In order to extract the domain invariant features, as shown in fig. 2, the extracted image features of the source domain and the extracted image features of the target domain pass through a domain discrimination module, and the domain discrimination network is a network formed by full connection layers and can output probabilities that the features belong to the source domain and the target domain. The feature extraction network and the domain discrimination network play a min-max game, the domain discrimination network distinguishes images of a source domain and images of a target domain as much as possible, the feature extraction network confuses the domain discrimination network as much as possible, and the domain discrimination network cannot distinguish which domain the features come from by extracting the features of which the domain is invariant. The specific objective function is as follows:
wherein, thetaEIs a parameter of the feature extraction network, θDIs a parameter of the domain discrimination network, D (E (x)i) Is an image xiProbability from the source domain, by which the domain discrimination network makes the probability of the predicted image of the source domain from the source domain as large as possible and the probability of the image of the target domain from the source domain as small as possible; the feature extraction network has an opposite effect and aims to extract features with unchanged fields, so that the field discrimination network is confused and misjudged.

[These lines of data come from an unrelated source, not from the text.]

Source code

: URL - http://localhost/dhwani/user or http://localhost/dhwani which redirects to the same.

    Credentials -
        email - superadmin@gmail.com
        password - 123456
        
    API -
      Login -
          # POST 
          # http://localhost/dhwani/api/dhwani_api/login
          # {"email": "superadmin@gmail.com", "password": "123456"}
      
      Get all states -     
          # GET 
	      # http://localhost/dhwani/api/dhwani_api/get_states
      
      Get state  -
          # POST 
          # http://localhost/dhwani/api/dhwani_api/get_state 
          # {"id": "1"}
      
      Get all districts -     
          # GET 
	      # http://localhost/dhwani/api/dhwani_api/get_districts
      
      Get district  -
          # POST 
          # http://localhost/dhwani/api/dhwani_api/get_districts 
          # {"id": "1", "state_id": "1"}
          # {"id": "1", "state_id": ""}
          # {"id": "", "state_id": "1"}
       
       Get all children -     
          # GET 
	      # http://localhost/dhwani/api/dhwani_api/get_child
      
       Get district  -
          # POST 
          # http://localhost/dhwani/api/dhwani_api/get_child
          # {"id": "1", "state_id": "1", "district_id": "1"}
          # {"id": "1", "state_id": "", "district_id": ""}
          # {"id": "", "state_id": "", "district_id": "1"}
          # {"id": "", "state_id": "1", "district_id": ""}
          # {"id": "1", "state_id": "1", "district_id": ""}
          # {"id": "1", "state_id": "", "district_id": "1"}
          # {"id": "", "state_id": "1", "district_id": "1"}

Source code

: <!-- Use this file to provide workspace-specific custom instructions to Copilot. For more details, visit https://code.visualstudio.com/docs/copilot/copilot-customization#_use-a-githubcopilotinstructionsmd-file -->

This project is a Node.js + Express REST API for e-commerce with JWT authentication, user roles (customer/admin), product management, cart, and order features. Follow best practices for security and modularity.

In order to make the extracted source domain features more discriminative, as shown in fig. 2, the extracted image features of the source domain are passed through a feature discrimination boosting module, and assuming that each class has a class center, the features of the image of the source domain need to be close to the center of its corresponding class, so as to reduce the number of samples of the inter-class region, and thus define the following center loss function:
wherein,is class yiThe class center point of (2). Usually, the central point of each category is calculated from the features of the images belonging to the category in the entire dataset, and since the entire dataset cannot be used for calculation due to the batch processing mode adopted during the network training, the central points of the categories are continuously updated in the network training process by the iterative update mode described below. At the first iteration, using the current batchThe data initializes the center point for each category and then updates the center point in the following manner:
wherein,is the center point of the kth class at iteration t +1, gamma is the update rate of the class center point, K is the number of classes,
wherein, BtIs the batch data at the t-th iteration; i (.) represents the indicator function when yiWhen k is true, I (y)iK) 1, otherwise 0; n is a radical ofkIs the number of class k samples in the batch,
through the center loss function, the features of the images of the same category obtained by the feature extraction module can be gathered together, so that the discrimination of the features is increased.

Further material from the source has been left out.